Paint the planet with your phone

Studio Moniker’s Painted Earth website lets people leave a permanent trail of digital ink wherever they go.

 

Designed as an enormous collaborative canvas, the web app tracks users’ location and movement, and uses the phone as a ‘paintbrush’ to turn that into brightly coloured dots and lines. The paintings reflect how fast someone is moving, with dotted lines representing speedy walkers and puddles of colour created when standing still.

Painted Earth works around the world and lets up to 200 people contribute to areas at once, with images created in real-time – meaning users of the site can watch artworks being formed. Once created, lines that have been added to the Painted Earth canvas are permanent.

“We spent way too much time finding a satisfying way to distribute ink on the canvas that works with thousands of lines synced over more than 100 devices on any given location on the earth,” explains Studio Moniker founder Roel Wouters. “We tried ‘marching squares’, ‘liquid simulation via feedback loops’ and ‘marching cubes’, but finally settled with ‘metaballs’ that we created by putting a threshold over a blurred gradient.”

“The most difficult part was the scaling of the multiplayer functionality. It worked quickly for 10 to 20 devices but to scale that up for more than 100 was really complex.”
“Our mobile browsers are not built to connect with that many web-sockets while staying performative. So we did lots of little tweaks in both back and front end to gain performance.”
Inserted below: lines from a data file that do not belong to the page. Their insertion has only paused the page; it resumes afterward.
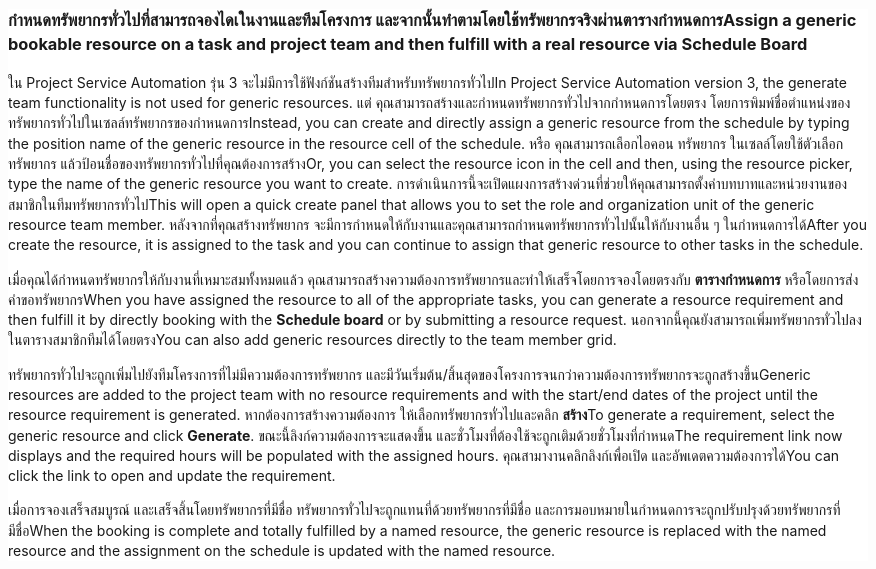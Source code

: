 ### <a name="assign-a-generic-bookable-resource-on-a-task-and-project-team-and-then-fulfill-with-a-real-resource-via-schedule-board"></a><span data-ttu-id="2d1b7-195">กำหนดทรัพยากรทั่วไปที่สามารถจองไดเในงานและทีมโครงการ และจากนั้นทำตามโดยใช้ทรัพยากรจริงผ่านตารางกำหนดการ</span><span class="sxs-lookup"><span data-stu-id="2d1b7-195">Assign a generic bookable resource on a task and project team and then fulfill with a real resource via Schedule Board</span></span> 
<span data-ttu-id="2d1b7-196">ใน Project Service Automation รุ่น 3 จะไม่มีการใช้ฟังก์ชันสร้างทีมสำหรับทรัพยากรทั่วไป</span><span class="sxs-lookup"><span data-stu-id="2d1b7-196">In Project Service Automation version 3, the generate team functionality is not used for generic resources.</span></span> <span data-ttu-id="2d1b7-197">แต่ คุณสามารถสร้างและกำหนดทรัพยากรทั่วไปจากกำหนดการโดยตรง โดยการพิมพ์ชื่อตำแหน่งของทรัพยากรทั่วไปในเซลล์ทรัพยากรของกำหนดการ</span><span class="sxs-lookup"><span data-stu-id="2d1b7-197">Instead, you can create and directly assign a generic resource from the schedule by typing the position name of the generic resource in the resource cell of the schedule.</span></span> <span data-ttu-id="2d1b7-198">หรือ คุณสามารถเลือกไอคอน ทรัพยากร ในเซลล์โดยใช้ตัวเลือกทรัพยากร แล้วป้อนชื่อของทรัพยากรทั่วไปที่คุณต้องการสร้าง</span><span class="sxs-lookup"><span data-stu-id="2d1b7-198">Or, you can select the resource icon in the cell and then, using the resource picker, type the name of the generic resource you want to create.</span></span> <span data-ttu-id="2d1b7-199">การดำเนินการนี้จะเปิดแผงการสร้างด่วนที่ช่วยให้คุณสามารถตั้งค่าบทบาทและหน่วยงานของสมาชิกในทีมทรัพยากรทั่วไป</span><span class="sxs-lookup"><span data-stu-id="2d1b7-199">This will open a quick create panel that allows you to set the role and organization unit of the generic resource team member.</span></span> <span data-ttu-id="2d1b7-200">หลังจากที่คุณสร้างทรัพยากร จะมีการกำหนดให้กับงานและคุณสามารถกำหนดทรัพยากรทั่วไปนั้นให้กับงานอื่น ๆ ในกำหนดการได้</span><span class="sxs-lookup"><span data-stu-id="2d1b7-200">After you create the resource, it is assigned to the task and you can continue to assign that generic resource to other tasks in the schedule.</span></span>    
 
<span data-ttu-id="2d1b7-201">เมื่อคุณได้กำหนดทรัพยากรให้กับงานที่เหมาะสมทั้งหมดแล้ว คุณสามารถสร้างความต้องการทรัพยากรและทำให้เสร็จโดยการจองโดยตรงกับ **ตารางกำหนดการ** หรือโดยการส่งคำขอทรัพยากร</span><span class="sxs-lookup"><span data-stu-id="2d1b7-201">When you have assigned the resource to all of the appropriate tasks, you can generate a resource requirement and then fulfill it by directly booking with the **Schedule board** or by submitting a resource request.</span></span> <span data-ttu-id="2d1b7-202">นอกจากนี้คุณยังสามารถเพิ่มทรัพยากรทั่วไปลงในตารางสมาชิกทีมได้โดยตรง</span><span class="sxs-lookup"><span data-stu-id="2d1b7-202">You can also add generic resources directly to the team member grid.</span></span> 

<span data-ttu-id="2d1b7-203">ทรัพยากรทั่วไปจะถูกเพิ่มไปยังทีมโครงการที่ไม่มีความต้องการทรัพยากร และมีวันเริ่มต้น/สิ้นสุดของโครงการจนกว่าความต้องการทรัพยากรจะถูกสร้างขึ้น</span><span class="sxs-lookup"><span data-stu-id="2d1b7-203">Generic resources are added to the project team with no resource requirements and with the start/end dates of the project until the resource requirement is generated.</span></span> <span data-ttu-id="2d1b7-204">หากต้องการสร้างความต้องการ ให้เลือกทรัพยากรทั่วไปและคลิก **สร้าง**</span><span class="sxs-lookup"><span data-stu-id="2d1b7-204">To generate a requirement, select the generic resource and click **Generate**.</span></span> <span data-ttu-id="2d1b7-205">ขณะนี้ลิงก์ความต้องการจะแสดงขึ้น และชั่วโมงที่ต้องใช้จะถูกเติมด้วยชั่วโมงที่กำหนด</span><span class="sxs-lookup"><span data-stu-id="2d1b7-205">The requirement link now displays and the required hours will be populated with the assigned hours.</span></span> <span data-ttu-id="2d1b7-206">คุณสามางานคลิกลิงก์เพื่อเปิด และอัพเดตความต้องการได้</span><span class="sxs-lookup"><span data-stu-id="2d1b7-206">You can click the link to open and update the requirement.</span></span>
  
<span data-ttu-id="2d1b7-207">เมื่อการจองเสร็จสมบูรณ์ และเสร็จสิ้นโดยทรัพยากรที่มีชื่อ ทรัพยากรทั่วไปจะถูกแทนที่ด้วยทรัพยากรที่มีชื่อ และการมอบหมายในกำหนดการจะถูกปรับปรุงด้วยทรัพยากรที่มีชื่อ</span><span class="sxs-lookup"><span data-stu-id="2d1b7-207">When the booking is complete and totally fulfilled by a named resource, the generic resource is replaced with the named resource and the assignment on the schedule is updated with the named resource.</span></span>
Painted Earth is already displaying people’s inky traces – although at the time of writing London only had a single yellow dotted line drawn through it. Studio founder Roel Wouters says he hopes people will team up to create collaborative paintings around the world.

The online app marks the launch of Amsterdam’s Galileo Reference Center which monitors the EU’s network of Galileo navigation satellites.

“Normally the Galileo system is used as a service for wayfinding, monitoring the movements of tectonic plates and in medical instruments,” says Wouters. “We thought it would be interesting to see whether it also can be used as a tool for creation. It works by nature on a global scale.”

Early Painted Earth experiment using three.js – “Trying to mimic ink drops by using a technique called FBO Ping-pong, using the last frame as input for the next frame, simulating a digital feedback loop.”

The project follows the Dutch tradition of spending some of a new building’s budget on an artwork – although usually these are tactile objects, rather than pieces of digital design.

“Just like the scientist who designed this infrastructure we can be tech optimists,” adds Wouters. “The commissioner of the Dutch State Architect, Gijs Frieling, who scouted us for this job saw a good fit. For us it was clear to make something social that works for everyone. The fact that it became digital only came as a result of that.”